### DIRECTIONS FOR THIS TASK
Give back only the lines in the records below from the one with "- policy content" to the one with "Run following command", both inclusive, word for word.

### EXERCISE DATA
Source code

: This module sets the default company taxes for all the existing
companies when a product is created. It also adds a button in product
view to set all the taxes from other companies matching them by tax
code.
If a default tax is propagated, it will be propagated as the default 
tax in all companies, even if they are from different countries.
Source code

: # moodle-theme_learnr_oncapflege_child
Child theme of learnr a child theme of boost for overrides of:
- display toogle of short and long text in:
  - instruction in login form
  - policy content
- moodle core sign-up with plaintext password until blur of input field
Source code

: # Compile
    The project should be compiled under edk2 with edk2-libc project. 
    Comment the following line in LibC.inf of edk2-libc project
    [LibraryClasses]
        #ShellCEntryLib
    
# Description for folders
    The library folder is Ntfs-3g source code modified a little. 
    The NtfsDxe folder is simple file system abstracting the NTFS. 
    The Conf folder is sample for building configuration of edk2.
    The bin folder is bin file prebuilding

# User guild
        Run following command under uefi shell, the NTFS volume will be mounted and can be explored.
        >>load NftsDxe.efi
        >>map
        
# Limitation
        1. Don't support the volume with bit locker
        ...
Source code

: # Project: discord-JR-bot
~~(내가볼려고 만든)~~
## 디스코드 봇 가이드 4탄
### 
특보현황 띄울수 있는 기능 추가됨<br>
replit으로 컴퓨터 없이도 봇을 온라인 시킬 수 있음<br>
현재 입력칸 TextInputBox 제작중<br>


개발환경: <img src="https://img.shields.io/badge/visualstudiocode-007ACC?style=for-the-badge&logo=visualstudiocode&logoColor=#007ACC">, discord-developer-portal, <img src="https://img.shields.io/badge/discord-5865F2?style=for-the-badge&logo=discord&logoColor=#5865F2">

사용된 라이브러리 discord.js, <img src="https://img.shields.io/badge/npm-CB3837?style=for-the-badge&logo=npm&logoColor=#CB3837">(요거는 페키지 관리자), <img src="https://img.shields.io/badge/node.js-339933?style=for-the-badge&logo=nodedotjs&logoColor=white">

### THE COMPLETED TASK
  - policy content
- moodle core sign-up with plaintext password until blur of input field
Source code

: # Compile
    The project should be compiled under edk2 with edk2-libc project. 
    Comment the following line in LibC.inf of edk2-libc project
    [LibraryClasses]
        #ShellCEntryLib
    
# Description for folders
    The library folder is Ntfs-3g source code modified a little. 
    The NtfsDxe folder is simple file system abstracting the NTFS. 
    The Conf folder is sample for building configuration of edk2.
    The bin folder is bin file prebuilding

# User guild
        Run following command under uefi shell, the NTFS volume will be mounted and can be explored.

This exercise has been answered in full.